(Collected data entries)

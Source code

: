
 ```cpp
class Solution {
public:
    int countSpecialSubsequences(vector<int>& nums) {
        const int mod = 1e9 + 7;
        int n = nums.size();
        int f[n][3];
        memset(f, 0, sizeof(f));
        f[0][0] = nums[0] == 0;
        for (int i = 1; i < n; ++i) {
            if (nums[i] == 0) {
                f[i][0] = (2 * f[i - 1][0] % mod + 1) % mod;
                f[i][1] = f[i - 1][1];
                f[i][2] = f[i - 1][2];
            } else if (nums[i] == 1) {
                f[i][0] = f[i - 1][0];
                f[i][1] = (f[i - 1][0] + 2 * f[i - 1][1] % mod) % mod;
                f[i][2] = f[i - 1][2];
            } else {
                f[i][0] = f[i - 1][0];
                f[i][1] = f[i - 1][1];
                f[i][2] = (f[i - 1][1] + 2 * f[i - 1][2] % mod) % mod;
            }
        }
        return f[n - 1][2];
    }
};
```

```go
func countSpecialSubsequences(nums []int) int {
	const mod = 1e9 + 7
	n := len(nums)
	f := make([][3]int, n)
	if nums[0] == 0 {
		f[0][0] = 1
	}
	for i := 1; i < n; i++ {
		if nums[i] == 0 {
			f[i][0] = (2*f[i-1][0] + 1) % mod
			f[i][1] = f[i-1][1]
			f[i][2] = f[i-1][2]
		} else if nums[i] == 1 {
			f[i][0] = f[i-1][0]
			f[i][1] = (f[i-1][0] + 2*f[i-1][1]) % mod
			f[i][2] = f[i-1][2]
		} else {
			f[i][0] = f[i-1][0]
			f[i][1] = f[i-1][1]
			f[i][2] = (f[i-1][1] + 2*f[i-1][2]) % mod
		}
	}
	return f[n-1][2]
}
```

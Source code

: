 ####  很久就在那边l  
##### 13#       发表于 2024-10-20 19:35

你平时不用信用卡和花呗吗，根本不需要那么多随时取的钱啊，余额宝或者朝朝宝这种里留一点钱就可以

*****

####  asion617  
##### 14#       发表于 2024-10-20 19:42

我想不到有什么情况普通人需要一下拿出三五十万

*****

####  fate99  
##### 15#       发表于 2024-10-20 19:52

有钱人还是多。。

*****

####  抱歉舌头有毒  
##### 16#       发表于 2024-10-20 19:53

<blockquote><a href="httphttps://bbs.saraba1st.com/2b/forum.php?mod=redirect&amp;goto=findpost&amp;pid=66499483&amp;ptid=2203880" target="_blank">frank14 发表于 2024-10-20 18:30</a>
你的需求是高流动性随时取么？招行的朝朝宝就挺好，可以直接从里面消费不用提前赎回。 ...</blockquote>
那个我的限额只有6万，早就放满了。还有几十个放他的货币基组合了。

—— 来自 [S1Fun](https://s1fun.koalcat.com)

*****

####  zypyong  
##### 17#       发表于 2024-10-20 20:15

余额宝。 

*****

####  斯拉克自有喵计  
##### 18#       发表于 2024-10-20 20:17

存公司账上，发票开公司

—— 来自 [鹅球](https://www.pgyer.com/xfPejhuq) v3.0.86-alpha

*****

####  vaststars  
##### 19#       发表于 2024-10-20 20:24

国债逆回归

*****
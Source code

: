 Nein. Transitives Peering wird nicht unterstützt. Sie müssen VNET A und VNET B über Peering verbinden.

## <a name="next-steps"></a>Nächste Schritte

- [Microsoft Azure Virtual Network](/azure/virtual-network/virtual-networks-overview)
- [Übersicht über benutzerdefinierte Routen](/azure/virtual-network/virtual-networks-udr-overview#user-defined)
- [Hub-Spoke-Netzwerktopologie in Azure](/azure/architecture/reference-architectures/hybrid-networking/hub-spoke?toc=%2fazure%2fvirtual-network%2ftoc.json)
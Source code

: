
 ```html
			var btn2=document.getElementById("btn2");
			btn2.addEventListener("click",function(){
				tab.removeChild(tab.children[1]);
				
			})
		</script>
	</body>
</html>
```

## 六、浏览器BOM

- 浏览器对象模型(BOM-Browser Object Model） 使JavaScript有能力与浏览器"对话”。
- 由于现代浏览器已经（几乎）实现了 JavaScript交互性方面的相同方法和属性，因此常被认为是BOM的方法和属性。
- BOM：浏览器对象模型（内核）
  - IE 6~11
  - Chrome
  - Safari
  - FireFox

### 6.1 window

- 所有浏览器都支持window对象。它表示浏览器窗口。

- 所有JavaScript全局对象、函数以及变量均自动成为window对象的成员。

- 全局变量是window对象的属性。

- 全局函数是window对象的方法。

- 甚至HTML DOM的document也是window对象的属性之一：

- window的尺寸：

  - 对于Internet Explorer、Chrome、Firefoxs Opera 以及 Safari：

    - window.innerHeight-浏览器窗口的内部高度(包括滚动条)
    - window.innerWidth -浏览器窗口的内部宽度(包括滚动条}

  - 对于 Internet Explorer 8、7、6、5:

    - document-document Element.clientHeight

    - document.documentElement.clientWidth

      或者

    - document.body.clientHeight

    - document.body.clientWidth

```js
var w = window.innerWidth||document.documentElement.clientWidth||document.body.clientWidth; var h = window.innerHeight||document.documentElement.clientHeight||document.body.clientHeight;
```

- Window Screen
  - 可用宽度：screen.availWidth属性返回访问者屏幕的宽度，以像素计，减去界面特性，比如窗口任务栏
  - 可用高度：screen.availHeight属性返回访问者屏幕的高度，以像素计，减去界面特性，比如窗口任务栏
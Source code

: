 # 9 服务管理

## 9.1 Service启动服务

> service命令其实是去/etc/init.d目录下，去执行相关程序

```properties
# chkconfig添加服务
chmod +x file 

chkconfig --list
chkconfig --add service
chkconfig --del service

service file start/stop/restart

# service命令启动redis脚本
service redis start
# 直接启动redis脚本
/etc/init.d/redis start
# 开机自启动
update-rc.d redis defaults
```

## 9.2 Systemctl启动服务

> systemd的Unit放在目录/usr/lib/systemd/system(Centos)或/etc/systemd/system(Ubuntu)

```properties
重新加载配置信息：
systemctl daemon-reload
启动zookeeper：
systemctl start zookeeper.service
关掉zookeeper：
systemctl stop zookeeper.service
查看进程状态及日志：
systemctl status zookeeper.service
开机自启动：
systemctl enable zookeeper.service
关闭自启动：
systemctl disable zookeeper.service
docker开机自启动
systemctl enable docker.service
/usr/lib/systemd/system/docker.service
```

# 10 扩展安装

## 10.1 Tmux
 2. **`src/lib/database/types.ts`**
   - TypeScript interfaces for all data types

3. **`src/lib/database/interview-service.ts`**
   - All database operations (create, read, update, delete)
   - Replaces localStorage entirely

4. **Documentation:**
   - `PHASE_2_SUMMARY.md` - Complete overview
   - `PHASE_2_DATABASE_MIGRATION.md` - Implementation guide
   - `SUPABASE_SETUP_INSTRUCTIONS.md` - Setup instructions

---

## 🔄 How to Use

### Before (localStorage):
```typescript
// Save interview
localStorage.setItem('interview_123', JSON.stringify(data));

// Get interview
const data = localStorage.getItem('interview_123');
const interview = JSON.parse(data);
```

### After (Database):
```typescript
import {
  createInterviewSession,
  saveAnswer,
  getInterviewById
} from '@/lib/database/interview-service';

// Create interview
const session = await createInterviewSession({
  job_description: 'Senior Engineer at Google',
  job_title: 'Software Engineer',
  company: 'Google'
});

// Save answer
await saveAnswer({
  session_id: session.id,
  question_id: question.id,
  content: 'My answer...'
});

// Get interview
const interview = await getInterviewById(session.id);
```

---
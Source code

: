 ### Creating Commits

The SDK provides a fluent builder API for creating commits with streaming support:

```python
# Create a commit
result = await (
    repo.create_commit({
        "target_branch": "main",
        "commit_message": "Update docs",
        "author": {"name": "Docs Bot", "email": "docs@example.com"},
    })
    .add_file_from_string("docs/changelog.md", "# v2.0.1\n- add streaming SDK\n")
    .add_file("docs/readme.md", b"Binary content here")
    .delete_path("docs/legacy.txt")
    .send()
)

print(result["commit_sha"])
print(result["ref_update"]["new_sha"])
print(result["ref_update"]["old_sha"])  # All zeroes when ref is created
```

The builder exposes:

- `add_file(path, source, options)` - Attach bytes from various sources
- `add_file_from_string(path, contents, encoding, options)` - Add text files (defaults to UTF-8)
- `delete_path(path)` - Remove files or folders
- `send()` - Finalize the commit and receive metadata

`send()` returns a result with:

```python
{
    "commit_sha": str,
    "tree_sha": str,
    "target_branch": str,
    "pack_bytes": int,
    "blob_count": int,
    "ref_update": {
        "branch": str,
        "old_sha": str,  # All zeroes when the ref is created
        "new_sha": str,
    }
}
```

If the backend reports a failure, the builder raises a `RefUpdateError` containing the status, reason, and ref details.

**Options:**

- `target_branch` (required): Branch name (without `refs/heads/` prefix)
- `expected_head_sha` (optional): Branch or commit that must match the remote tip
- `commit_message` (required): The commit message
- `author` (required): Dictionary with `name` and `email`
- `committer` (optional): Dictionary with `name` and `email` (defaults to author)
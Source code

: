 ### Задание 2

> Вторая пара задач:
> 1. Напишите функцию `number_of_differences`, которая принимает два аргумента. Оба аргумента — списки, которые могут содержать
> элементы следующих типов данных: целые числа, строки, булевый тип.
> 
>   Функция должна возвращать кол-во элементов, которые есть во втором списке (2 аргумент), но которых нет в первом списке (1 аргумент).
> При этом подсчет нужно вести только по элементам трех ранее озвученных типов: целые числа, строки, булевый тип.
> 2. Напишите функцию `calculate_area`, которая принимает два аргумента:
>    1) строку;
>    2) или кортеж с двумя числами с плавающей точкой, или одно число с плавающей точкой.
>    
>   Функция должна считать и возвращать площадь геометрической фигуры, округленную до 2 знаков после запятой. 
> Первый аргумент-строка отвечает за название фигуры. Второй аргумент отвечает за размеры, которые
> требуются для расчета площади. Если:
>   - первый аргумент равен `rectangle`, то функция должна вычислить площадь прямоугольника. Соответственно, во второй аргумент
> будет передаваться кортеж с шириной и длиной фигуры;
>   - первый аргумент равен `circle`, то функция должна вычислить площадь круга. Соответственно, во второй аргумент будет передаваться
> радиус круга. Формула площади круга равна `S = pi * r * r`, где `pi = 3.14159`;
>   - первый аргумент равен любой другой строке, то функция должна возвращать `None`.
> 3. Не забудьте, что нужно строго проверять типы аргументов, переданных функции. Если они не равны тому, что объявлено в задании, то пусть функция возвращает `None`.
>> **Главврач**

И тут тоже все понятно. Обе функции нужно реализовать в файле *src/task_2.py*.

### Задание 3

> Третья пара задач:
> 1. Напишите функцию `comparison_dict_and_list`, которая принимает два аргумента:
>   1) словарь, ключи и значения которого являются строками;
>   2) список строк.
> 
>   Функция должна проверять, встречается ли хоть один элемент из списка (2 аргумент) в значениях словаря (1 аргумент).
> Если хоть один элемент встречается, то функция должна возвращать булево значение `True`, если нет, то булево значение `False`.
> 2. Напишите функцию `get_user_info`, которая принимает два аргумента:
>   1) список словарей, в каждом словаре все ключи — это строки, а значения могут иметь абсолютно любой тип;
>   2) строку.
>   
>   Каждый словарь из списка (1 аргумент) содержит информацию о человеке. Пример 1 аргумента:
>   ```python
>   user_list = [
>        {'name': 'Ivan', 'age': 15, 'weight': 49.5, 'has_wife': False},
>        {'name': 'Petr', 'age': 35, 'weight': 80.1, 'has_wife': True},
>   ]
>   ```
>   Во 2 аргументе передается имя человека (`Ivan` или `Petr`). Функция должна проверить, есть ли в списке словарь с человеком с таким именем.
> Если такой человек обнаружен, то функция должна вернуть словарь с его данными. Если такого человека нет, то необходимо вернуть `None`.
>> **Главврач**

### To do
Collect the complete line wherever the string "network" appears in the records.

### Task answer
- [Microsoft Azure Virtual Network](/azure/virtual-network/virtual-networks-overview)
- [Übersicht über benutzerdefinierte Routen](/azure/virtual-network/virtual-networks-udr-overview#user-defined)
- [Hub-Spoke-Netzwerktopologie in Azure](/azure/architecture/reference-architectures/hybrid-networking/hub-spoke?toc=%2fazure%2fvirtual-network%2ftoc.json)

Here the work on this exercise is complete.